To answer the first question, the authors conduct a detailed empirical study of the cost of energy in different regions across the US, and compare that information with traffic logs from Akamai’s CDN. The authors use the Akamai traffic data to estimate how much the cost of electricity could be reduced by routing requests to the cheapest available electricity source, subject to various additional constraints.

The authors don’t do much to address the second question: they admit that the effectiveness of this technique depends heavily on energy-proportionality, but most computing equipment is not very energy-proportional (idle power consumption of a single system is typically ~60% of peak power usage, for example). Since energy-proportionality is the subject of much recent research, they express the hope that future hardware will be more energy-proportional. Finally, they carefully consider the impact of electricity-price-based routing on other optimization goals: for example, they consider only changing routes in a way that doesn’t result in any increased bandwidth charges (due to the “95-5” pricing scheme that most bandwidth providers use). A realistic implementation of this technique would consider electricity cost as one factor in a multi-variable optimization problem: we want to simultaneously minimize electricity cost, minimize client-perceived latency and minimize bandwidth charges, for example.

Summary of Results

The authors found significant asymmetry in electricity prices between geographic areas; furthermore, this asymmetry was dynamic (different regions were cheaper at different times). These are promising results for dynamic routing of requests based on electricity prices.

When cluster energy usage is completely proportional to load and bandwidth cost is not considered, price-sensitive routing can reduce energy costs by ~40%. The savings drop to only 5% if the energy-proportionality of current hardware is used, and the savings drop to a third of that if we are constrained to not increase bandwidth costs at all (assuming 95-5 pricing). Hence, this technique is only really effective if energy-proportional data centers are widely deployed.


I thought this was a great paper. The basic idea is simple, but their empirical study of the US electricity market was carefully done, and the results are instructive.

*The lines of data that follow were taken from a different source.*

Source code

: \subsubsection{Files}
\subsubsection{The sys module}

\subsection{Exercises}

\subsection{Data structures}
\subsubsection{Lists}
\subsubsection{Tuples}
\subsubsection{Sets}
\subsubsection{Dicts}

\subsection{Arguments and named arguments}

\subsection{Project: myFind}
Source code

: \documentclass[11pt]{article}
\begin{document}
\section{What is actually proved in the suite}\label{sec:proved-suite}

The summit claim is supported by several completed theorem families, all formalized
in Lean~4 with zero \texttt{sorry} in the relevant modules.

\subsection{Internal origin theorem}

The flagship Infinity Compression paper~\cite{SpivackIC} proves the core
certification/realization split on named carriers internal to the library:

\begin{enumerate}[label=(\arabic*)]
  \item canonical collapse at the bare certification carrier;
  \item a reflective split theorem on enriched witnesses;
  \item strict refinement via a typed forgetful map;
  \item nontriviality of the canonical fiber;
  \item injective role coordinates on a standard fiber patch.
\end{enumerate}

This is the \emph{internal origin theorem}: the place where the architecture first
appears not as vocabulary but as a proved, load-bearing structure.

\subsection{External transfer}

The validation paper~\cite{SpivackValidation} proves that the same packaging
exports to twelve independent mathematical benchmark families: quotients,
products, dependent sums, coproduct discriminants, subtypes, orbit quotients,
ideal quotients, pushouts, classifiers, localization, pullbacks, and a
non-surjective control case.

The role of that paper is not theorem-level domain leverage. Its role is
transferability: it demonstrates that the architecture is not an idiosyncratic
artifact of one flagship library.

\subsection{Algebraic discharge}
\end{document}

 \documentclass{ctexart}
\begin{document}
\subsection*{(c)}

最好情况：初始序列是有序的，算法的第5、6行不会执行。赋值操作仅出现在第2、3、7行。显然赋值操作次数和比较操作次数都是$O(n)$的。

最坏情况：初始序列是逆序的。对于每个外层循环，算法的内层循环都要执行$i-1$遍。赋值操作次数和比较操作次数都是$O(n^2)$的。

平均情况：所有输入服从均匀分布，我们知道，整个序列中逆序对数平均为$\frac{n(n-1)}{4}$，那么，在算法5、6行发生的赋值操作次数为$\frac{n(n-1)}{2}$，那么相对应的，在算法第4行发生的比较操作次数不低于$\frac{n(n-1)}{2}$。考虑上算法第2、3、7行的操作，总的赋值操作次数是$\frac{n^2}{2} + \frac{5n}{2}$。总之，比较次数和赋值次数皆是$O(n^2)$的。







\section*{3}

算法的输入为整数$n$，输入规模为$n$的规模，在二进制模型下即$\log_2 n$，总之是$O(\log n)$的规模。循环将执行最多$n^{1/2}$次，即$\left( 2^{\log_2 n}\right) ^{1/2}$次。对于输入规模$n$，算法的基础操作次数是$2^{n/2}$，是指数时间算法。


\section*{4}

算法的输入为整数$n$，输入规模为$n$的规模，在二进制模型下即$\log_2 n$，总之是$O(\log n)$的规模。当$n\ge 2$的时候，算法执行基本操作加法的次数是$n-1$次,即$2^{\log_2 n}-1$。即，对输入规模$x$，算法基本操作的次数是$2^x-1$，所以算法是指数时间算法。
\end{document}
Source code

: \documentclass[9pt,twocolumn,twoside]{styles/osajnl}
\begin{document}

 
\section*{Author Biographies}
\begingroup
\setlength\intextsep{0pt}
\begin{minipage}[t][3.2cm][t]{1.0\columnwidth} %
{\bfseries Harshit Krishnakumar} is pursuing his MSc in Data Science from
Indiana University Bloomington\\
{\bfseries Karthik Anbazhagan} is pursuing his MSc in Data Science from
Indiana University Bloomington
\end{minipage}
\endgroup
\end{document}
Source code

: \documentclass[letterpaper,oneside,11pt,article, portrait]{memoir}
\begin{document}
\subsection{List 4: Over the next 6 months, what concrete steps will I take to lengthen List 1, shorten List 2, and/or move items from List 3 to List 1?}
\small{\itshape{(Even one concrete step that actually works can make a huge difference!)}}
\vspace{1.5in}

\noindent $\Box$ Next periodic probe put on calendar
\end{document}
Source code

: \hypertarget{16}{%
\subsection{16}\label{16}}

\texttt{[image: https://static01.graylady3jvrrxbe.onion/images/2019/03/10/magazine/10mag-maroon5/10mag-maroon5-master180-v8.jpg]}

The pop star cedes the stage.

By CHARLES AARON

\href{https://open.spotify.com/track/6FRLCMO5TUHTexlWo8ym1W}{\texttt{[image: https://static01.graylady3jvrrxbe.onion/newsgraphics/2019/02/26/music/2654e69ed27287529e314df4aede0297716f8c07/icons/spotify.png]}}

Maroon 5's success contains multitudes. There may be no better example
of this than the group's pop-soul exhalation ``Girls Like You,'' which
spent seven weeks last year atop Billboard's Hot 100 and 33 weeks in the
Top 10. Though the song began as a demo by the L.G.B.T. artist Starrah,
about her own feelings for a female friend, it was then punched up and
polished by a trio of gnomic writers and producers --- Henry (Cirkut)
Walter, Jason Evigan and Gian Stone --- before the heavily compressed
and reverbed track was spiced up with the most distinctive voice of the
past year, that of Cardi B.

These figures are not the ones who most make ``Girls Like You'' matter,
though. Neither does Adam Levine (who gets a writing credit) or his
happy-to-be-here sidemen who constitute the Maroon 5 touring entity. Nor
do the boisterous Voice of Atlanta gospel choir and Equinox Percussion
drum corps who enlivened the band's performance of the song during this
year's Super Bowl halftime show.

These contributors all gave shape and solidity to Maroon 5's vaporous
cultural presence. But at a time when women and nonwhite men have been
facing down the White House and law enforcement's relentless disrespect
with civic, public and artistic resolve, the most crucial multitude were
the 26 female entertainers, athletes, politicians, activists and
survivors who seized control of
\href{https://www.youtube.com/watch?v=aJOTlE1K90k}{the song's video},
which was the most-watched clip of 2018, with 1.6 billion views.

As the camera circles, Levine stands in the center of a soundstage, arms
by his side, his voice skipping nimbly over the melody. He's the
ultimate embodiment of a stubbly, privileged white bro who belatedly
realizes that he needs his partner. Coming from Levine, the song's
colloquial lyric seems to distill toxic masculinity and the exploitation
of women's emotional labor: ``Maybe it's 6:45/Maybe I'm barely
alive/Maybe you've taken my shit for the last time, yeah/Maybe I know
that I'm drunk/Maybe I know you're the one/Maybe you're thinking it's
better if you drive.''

One interesting question is what would happen to the electricity market if techniques like these were widely deployed. Essentially, electricity consumption would become more price-elastic. When a given region offers a lower price, demand could move to that region quite quickly, which might act to drive up the price. Conversely, it would lower demand in higher-priced regions, lowering the price — and hence benefiting more inelastic energy consumers in that region.


Filed under Paper Summaries

3 responses to ““Cutting the Electric Bill for Internet-Scale Systems”

  1. Pingback: Reducing electricity usage « Wheatland Computing

  2. Jason R

    To your “interesting question” point, I think that elasticity of consumption would squeeze the arbitrage opportunities, but would ultimately make for better matching with energy supply, giving better utilization of generation resources and thus lower prices than now. I’d love to see this principle up and down the stack, not just at the network layer. Doing so would enable time-shifting in addition to the location-shifting the paper studies. Time insensitive computation could be moved to lower cost times of day based on similar optimization techniques coupled with the right pricing signals. Taking server utilization (plus other factor) into consideration would help with the energy proportionality issue you highlight too.

    Also saw your tweet on Edinburgh burritos. Best stick to the deep fried mars bars.

  3. Alejandro

    Is there any way to have access to the data set that the authors used on this paper?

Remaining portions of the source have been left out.